Wie gefahrvoll das Leben der Pioniere der Kultur in diesen Landstrichen war, lehrt die Thatsache, daß in Kentucky allein während der Jahre 1783 bis 1790 gegen 1500 Weiße durch Indianer umgebracht wurden. Schließlich aber behaupteten die zähen Hinterwäldler doch das Feld und zwangen, besonders als sie durch Zuzüge aus dem Osten Verstärkung erhielten, die Rothäute zu einer dauernden Aufgabe ihres Gebietes. In den vielen Gefechten erhielt Boone manche Wunde und geriet mehrmals in die Gefangenschaft der Wilden, wußte aber durch List dem drohenden Tode am Marterpfahl stets zu entrinnen.

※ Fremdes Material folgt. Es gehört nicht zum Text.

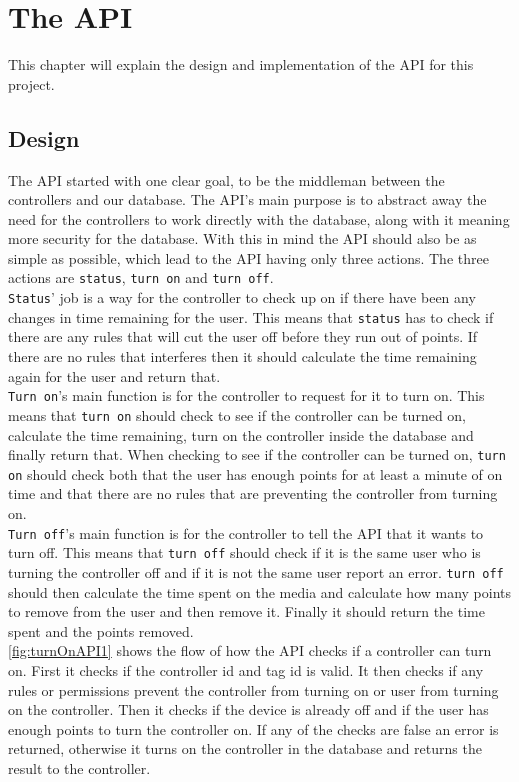 \chapter{The API}
\label{chap:api}
This chapter will explain the design and implementation of the API for this project.
\section{Design}
The API started with one clear goal, to be the middleman between the controllers and our database. The API's main purpose is to abstract away the need for the controllers to work directly with the database, along with it meaning more security for the database. With this in mind the API should also be as simple as possible, which lead to the API having only three actions. The three actions are \texttt{status}, \texttt{turn on} and \texttt{turn off}. \\
\texttt{Status}' job is a way for the controller to check up on if there have been any changes in time remaining for the user. This means that \texttt{status} has to check if there are any rules that will cut the user off before they run out of points. If there are no rules that interferes then it should calculate the time remaining again for the user and return that. \\
\texttt{Turn on}'s main function is for the controller to request for it to turn on. This means that \texttt{turn on} should check to see if the controller can be turned on, calculate the time remaining, turn on the controller inside the database and finally return that. When checking to see if the controller can be turned on, \texttt{turn on} should check both that the user has enough points for at least a minute of on time and that there are no rules that are preventing the controller from turning on.\\
\texttt{Turn off}'s main function is for the controller to tell the API that it wants to turn off. This means that \texttt{turn off} should check if it is the same user who is turning the controller off and if it is not the same user report an error. \texttt{turn off} should then calculate the time spent on the media and calculate how many points to remove from the user and then remove it. Finally it should return the time spent and the points removed. \\
\autoref{fig:turnOnAPI1} shows the flow of how the API checks if a controller can turn on. First it checks if the controller id and tag id is valid. It then checks if any rules or permissions prevent the controller from turning on or user from turning on the controller. Then it checks if the device is already off and if the user has enough points to turn the controller on. If any of the checks are false an error is returned, otherwise it turns on the controller in the database and returns the result to the controller.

Weniger gut verstand er es, sich der weißen Spekulanten zu erwehren die nach Vertreibung der Indianer ins Land kamen. Sie brachten ihn und andere der Pioniere durch gefälschte Papiere um Hab’ und Gut, so daß Boone im Jahre 1792 voll Mißmut Boonesborough verließ und sich nach den westlich vom Mississippi gelegenen Prairien wandte, die er, den Pelztieren nachgehend, meist allein bis an den oberen Missouri durchstreifte.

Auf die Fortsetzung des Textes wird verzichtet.